Member of Parliament for Fort William
- In office October 1935 – February 1958
- Preceded by: Robert James Manion
- Succeeded by: Hubert Badanai

Personal details
- Born: Daniel McIvor 14 February 1873 Lurgy, County Tyrone, Ireland
- Died: 2 September 1965 (aged 92) Fort William, Ontario, Canada
- Party: Liberal
- Spouse: Gertrude Bissett ​(m. 1908)​
- Profession: Christian minister

= Dan McIvor (politician) =

Canadian politician (1873–1965)

Daniel McIvor (14 February 1873 - 2 September 1965) was a Liberal party member of the House of Commons of Canada. He was born in Lurgy, County Tyrone, Ireland. He was the father of Canadian aviator Dan McIvor.

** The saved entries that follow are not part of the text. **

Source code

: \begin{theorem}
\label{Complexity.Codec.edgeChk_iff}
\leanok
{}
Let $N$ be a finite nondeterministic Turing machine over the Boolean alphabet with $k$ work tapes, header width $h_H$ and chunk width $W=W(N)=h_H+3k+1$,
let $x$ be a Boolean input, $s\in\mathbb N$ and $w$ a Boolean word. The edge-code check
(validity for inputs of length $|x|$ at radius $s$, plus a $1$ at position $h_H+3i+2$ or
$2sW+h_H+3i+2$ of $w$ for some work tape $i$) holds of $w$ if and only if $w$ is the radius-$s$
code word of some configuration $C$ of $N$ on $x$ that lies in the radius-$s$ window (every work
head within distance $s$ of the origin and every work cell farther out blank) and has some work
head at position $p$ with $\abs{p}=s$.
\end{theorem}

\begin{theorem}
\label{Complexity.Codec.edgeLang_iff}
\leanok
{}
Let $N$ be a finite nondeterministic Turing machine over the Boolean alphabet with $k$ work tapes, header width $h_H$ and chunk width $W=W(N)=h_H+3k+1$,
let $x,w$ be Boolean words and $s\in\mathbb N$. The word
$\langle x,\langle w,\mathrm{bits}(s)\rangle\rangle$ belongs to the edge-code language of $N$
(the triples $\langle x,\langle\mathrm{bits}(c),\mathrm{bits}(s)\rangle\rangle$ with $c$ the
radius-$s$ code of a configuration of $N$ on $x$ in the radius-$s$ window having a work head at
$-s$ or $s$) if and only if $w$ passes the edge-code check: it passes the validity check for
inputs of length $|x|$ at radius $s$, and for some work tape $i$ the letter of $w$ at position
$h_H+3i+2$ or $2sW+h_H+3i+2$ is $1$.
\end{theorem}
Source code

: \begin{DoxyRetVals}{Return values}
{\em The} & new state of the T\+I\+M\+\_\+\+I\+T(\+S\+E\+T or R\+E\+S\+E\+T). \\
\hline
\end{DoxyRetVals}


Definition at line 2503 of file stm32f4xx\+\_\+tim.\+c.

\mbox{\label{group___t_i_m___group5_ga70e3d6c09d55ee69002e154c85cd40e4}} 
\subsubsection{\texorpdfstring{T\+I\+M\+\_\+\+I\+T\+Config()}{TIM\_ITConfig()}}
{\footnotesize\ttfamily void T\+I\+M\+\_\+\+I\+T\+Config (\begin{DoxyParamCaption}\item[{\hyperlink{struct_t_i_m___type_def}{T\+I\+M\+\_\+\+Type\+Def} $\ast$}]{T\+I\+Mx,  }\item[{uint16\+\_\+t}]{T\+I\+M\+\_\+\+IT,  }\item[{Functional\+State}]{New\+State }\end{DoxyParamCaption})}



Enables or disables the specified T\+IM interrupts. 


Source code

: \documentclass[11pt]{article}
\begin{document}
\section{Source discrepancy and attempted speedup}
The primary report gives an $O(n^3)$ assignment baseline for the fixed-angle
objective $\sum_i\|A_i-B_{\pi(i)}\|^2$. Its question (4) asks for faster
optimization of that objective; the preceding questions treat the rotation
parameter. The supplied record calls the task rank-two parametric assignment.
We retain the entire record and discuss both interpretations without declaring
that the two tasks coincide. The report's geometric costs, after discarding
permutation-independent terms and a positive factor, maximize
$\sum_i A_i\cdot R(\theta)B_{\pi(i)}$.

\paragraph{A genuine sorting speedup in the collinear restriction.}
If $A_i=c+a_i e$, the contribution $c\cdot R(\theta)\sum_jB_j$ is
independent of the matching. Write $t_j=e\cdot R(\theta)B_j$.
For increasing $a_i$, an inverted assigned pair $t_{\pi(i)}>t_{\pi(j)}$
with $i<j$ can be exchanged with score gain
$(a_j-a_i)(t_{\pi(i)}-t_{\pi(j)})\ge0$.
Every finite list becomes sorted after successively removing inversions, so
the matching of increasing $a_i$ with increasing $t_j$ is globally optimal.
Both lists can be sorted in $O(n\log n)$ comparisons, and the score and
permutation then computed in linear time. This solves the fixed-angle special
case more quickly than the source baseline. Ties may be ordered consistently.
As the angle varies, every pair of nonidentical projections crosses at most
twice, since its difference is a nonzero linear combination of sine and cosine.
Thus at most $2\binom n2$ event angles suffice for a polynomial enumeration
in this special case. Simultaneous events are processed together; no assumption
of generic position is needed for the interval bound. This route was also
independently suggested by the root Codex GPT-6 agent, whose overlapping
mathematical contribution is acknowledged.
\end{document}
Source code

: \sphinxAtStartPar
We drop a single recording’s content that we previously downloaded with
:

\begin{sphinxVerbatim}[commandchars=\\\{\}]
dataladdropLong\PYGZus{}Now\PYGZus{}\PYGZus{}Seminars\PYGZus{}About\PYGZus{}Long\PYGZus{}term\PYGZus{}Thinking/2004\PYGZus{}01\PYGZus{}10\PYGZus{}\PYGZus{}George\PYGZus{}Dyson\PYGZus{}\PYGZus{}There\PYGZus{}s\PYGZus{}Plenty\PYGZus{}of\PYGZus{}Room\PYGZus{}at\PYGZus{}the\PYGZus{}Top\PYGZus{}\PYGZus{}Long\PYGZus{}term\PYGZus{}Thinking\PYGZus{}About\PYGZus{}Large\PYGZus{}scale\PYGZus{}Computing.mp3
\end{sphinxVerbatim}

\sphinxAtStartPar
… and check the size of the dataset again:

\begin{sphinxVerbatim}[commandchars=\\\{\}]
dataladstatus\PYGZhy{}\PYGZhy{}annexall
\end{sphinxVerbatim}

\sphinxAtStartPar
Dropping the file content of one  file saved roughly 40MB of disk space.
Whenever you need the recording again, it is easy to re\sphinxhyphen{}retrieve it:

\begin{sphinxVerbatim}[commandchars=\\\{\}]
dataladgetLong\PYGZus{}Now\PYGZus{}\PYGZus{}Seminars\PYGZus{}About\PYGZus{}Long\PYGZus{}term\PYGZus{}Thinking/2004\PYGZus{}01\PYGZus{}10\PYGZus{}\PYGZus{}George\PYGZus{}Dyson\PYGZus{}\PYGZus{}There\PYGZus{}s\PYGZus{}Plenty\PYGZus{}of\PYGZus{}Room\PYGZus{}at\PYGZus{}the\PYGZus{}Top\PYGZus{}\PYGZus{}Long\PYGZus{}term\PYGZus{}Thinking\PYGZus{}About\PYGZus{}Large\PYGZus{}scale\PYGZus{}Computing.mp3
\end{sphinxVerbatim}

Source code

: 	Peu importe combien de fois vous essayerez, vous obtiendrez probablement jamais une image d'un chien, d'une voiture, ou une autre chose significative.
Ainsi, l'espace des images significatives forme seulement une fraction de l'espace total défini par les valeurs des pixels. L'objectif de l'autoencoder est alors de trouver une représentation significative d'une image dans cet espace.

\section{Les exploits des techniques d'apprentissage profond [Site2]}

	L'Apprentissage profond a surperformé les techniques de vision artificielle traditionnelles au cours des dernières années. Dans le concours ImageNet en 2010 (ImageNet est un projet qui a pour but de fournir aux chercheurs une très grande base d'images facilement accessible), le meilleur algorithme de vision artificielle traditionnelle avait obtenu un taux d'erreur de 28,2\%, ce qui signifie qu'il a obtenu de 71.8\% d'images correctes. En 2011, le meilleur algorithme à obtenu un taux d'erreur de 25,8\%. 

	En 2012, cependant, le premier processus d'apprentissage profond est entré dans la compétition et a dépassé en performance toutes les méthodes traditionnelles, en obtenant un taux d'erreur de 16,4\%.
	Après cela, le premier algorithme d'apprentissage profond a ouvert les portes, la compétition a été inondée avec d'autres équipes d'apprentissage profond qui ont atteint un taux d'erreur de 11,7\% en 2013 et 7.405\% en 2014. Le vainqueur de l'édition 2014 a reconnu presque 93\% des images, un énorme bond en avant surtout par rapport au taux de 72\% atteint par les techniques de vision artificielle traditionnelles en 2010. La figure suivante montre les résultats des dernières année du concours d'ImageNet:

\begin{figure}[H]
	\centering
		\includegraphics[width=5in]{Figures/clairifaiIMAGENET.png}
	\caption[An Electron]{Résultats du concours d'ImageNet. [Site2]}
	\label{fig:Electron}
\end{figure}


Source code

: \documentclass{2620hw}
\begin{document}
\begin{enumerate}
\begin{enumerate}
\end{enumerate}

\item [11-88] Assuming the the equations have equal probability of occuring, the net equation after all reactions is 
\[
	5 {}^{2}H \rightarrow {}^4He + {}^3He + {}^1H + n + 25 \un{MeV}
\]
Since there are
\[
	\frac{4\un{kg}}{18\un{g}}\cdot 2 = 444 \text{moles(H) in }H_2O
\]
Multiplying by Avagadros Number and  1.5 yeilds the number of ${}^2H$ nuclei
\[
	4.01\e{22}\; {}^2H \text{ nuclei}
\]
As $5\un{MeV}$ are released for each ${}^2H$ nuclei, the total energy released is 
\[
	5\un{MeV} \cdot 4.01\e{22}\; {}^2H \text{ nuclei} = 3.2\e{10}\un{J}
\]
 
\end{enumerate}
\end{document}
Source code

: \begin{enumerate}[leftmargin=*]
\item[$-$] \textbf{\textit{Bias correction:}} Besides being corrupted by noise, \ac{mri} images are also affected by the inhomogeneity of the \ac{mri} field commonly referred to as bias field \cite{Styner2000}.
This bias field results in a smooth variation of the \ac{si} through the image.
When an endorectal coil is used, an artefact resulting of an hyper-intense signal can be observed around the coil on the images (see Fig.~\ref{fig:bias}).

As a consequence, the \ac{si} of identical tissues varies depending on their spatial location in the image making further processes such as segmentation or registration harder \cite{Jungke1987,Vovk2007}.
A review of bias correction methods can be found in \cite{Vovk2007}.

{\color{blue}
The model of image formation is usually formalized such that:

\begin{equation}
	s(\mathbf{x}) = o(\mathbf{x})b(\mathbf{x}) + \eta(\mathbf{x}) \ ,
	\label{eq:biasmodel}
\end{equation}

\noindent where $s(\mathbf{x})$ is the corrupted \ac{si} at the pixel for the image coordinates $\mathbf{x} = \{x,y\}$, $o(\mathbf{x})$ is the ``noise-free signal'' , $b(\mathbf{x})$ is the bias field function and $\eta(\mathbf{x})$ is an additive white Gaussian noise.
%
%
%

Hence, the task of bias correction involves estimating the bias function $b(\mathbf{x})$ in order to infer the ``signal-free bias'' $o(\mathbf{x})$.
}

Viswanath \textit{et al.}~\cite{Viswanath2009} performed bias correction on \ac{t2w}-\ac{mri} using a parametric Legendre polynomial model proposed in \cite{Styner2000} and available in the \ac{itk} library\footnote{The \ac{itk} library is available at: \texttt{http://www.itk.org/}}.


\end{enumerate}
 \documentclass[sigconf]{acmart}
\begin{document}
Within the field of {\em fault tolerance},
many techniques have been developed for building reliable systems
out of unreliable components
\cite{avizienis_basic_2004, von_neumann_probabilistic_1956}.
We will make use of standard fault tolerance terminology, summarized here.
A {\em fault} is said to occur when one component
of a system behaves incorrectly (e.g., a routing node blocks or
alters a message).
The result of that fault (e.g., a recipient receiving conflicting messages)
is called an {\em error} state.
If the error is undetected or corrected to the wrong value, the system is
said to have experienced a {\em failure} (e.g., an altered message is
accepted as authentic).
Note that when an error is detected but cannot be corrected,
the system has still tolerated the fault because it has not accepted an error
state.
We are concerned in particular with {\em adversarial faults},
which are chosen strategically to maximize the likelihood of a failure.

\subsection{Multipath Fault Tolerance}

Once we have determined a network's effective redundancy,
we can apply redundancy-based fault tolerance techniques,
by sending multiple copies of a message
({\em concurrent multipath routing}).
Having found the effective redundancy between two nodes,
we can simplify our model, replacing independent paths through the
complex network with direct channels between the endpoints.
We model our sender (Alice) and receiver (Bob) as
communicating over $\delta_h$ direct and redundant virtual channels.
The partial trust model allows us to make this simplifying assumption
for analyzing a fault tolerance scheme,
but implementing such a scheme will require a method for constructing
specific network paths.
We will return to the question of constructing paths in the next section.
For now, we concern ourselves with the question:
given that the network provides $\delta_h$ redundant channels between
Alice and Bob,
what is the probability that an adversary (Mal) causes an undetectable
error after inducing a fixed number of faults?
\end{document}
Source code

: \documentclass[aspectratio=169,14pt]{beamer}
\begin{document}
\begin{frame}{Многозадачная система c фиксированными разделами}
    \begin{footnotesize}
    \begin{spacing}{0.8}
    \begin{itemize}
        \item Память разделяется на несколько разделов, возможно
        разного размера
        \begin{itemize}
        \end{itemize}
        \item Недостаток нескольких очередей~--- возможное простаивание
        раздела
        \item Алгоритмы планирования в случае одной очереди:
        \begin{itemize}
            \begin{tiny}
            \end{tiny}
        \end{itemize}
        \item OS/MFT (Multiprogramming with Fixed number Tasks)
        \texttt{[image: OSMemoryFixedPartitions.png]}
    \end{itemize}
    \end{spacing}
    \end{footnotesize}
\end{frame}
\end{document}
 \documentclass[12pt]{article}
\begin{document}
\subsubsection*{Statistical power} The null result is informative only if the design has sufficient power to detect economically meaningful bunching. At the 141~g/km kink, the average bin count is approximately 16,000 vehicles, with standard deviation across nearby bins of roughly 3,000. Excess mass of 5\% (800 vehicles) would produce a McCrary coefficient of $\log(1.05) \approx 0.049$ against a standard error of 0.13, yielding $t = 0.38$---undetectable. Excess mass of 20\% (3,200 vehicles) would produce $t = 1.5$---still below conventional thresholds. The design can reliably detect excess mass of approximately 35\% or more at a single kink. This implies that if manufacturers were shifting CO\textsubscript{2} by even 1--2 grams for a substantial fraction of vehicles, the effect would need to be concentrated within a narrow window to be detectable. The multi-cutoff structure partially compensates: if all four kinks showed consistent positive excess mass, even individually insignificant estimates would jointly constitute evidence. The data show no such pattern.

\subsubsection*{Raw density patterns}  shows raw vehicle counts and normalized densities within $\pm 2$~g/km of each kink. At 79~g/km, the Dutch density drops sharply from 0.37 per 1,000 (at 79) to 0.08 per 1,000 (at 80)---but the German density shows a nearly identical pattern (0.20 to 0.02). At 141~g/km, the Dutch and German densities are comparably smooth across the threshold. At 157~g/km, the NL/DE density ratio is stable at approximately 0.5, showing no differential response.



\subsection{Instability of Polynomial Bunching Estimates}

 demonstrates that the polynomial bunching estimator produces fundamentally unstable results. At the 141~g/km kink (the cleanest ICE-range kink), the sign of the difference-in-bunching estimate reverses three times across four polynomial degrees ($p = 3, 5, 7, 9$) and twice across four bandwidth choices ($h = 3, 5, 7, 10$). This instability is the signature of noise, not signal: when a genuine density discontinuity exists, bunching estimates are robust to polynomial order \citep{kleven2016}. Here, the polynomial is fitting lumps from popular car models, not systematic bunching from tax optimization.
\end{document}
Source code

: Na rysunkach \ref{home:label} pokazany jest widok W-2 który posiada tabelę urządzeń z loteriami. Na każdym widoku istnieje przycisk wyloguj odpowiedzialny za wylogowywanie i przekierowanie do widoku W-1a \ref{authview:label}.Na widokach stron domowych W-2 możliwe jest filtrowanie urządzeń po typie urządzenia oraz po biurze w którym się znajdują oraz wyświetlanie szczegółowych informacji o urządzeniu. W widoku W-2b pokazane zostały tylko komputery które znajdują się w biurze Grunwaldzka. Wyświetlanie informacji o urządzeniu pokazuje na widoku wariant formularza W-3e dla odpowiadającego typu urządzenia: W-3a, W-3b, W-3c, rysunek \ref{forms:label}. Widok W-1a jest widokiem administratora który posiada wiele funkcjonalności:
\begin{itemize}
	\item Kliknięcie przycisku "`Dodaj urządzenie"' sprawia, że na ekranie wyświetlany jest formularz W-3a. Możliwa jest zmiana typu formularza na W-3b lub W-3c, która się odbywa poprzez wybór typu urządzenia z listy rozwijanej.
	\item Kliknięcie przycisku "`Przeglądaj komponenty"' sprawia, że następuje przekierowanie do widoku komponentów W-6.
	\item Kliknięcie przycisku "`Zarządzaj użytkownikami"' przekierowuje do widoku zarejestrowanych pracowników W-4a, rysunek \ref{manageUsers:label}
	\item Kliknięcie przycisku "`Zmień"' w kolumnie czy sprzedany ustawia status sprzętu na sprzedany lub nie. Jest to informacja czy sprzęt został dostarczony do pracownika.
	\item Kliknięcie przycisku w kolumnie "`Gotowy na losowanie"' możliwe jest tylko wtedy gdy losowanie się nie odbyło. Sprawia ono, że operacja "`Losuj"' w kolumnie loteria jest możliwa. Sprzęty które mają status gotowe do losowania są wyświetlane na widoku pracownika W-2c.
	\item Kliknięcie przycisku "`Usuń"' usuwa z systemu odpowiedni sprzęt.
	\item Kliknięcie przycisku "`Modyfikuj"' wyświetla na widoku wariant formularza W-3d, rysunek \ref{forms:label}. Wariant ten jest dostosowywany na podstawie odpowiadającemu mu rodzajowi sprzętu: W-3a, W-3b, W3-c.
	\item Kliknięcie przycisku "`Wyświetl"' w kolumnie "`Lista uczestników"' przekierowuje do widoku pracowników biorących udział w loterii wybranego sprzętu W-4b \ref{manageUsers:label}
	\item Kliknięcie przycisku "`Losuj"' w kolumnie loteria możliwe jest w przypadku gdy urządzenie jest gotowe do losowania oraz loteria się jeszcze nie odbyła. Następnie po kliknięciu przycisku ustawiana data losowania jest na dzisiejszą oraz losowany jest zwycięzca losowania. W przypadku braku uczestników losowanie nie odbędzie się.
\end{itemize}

McIvor graduated from Manitoba College in 1905 and became a Presbyterian then United Church of Canada minister. McIvor married Gertrude Margaret Bissett (30 December 1908). After preaching in various congregations in Manitoba, he was appointed to Fort William, Ontario in 1926.

He was first elected at the Fort William riding in the 1935 general election. McIvor was re-elected to successive terms in Parliament there in 1940, 1945, 1949, 1953 and 1957. He supported a national old age pension system since introducing a 1937 Parliamentary resolution. After completing his final term, the 23rd Canadian Parliament, McIvor retired from federal politics and did not stand for re-election in 1958.

McIvor died aged 92 at Fort William in 1965, where he remained after leaving his political career. John Diefenbaker, then leader of the opposition Progressive Conservatives, noted that McIvor "was the most beloved member that the House of Commons has known in my time. He was a friend of the sick, of the afflicted and the underdog. He lived to serve others."